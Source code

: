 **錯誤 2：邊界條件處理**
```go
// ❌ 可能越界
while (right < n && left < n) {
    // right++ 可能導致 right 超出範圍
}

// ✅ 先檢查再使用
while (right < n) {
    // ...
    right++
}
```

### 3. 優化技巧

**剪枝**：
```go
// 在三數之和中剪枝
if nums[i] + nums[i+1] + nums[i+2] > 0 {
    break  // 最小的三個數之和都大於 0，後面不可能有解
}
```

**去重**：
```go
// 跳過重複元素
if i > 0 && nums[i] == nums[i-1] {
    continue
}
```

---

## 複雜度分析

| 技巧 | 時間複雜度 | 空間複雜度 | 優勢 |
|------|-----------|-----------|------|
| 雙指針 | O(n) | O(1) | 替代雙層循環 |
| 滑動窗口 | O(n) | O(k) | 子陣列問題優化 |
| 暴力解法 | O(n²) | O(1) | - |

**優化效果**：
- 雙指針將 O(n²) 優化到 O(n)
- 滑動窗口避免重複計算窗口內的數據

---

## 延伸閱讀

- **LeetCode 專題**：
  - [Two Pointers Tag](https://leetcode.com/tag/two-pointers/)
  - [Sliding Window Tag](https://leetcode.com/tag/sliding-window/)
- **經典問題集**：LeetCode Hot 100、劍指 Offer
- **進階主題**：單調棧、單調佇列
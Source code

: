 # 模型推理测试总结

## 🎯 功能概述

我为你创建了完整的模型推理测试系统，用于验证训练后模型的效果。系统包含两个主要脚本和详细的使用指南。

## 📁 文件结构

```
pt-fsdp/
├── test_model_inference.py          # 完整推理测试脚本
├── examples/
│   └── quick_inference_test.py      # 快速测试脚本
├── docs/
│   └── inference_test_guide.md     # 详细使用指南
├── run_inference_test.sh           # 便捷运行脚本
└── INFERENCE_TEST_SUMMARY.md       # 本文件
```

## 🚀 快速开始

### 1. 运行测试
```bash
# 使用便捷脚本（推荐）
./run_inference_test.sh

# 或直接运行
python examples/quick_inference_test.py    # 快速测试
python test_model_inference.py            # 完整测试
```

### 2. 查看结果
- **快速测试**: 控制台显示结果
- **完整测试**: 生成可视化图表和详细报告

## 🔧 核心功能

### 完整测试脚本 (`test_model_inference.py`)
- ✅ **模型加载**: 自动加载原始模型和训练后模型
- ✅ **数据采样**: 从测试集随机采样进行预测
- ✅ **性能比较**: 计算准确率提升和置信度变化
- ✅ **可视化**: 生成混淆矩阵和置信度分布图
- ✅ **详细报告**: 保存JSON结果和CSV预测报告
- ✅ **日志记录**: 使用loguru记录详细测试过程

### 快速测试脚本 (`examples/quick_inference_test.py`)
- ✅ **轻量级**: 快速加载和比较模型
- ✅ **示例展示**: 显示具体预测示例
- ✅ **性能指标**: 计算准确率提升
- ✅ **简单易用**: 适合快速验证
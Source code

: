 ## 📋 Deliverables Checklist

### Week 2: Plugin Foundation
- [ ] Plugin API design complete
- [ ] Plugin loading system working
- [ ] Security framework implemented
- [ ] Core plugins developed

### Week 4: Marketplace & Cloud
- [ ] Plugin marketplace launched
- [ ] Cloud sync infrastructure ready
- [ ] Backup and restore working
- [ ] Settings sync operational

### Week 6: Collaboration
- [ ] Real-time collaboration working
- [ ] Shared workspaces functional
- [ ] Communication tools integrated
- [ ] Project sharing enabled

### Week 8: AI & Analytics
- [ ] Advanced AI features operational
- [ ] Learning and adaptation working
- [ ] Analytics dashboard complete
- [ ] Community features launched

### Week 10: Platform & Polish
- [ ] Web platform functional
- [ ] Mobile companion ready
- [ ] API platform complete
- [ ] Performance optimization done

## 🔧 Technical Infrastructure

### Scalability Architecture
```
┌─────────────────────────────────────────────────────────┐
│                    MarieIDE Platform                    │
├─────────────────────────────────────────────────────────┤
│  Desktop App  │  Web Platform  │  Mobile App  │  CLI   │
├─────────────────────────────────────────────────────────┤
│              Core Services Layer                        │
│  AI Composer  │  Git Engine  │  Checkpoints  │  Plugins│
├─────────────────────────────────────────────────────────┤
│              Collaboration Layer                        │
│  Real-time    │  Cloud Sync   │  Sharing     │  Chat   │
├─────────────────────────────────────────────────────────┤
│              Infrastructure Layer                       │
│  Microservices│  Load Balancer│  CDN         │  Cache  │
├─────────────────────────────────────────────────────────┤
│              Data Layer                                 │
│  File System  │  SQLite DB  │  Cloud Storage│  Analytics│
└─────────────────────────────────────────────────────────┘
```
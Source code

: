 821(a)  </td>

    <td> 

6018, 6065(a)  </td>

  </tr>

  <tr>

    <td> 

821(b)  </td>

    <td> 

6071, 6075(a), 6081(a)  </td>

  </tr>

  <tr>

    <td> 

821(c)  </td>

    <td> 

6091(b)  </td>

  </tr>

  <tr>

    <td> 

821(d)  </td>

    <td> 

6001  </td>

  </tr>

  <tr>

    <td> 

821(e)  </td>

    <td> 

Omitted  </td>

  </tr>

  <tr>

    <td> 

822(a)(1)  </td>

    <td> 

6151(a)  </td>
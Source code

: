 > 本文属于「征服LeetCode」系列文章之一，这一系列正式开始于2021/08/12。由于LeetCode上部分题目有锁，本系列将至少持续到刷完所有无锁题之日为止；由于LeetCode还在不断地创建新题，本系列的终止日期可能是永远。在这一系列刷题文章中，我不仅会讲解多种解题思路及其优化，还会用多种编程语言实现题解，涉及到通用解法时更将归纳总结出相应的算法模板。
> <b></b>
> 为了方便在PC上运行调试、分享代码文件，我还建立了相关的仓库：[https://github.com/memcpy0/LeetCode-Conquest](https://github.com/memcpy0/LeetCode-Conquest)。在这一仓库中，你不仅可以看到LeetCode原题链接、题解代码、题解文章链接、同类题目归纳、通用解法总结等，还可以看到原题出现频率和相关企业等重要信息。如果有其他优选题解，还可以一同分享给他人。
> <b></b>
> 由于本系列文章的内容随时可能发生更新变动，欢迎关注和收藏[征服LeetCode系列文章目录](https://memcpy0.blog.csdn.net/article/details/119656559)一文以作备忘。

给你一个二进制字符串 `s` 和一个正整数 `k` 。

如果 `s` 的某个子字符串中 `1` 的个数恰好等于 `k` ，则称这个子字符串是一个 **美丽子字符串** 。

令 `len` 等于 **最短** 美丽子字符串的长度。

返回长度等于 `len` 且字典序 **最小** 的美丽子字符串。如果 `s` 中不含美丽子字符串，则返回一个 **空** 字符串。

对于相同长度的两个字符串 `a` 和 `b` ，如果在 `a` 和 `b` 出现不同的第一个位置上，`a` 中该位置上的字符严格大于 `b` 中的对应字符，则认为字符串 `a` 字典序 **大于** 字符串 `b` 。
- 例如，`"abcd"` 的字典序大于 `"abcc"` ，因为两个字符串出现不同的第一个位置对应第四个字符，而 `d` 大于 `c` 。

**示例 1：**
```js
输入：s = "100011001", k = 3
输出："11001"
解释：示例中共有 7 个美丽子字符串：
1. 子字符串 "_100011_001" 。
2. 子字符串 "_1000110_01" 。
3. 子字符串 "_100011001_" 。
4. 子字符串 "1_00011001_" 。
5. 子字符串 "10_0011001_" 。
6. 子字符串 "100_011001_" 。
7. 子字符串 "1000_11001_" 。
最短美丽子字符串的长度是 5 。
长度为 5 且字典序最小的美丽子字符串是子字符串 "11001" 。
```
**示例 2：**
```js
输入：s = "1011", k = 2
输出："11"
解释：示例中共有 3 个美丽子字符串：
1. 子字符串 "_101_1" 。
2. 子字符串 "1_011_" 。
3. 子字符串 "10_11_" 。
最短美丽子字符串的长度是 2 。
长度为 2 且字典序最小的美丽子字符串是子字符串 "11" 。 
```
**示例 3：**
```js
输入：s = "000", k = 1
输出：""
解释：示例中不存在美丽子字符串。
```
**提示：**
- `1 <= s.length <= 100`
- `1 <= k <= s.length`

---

* **EXERCISE INSTRUCTIONS**:
From the records given above, copy all lines containing "快速测试脚本".

* **RESPONSE TO THE EXERCISE**:
│   └── quick_inference_test.py      # 快速测试脚本
### 快速测试脚本 (`examples/quick_inference_test.py`)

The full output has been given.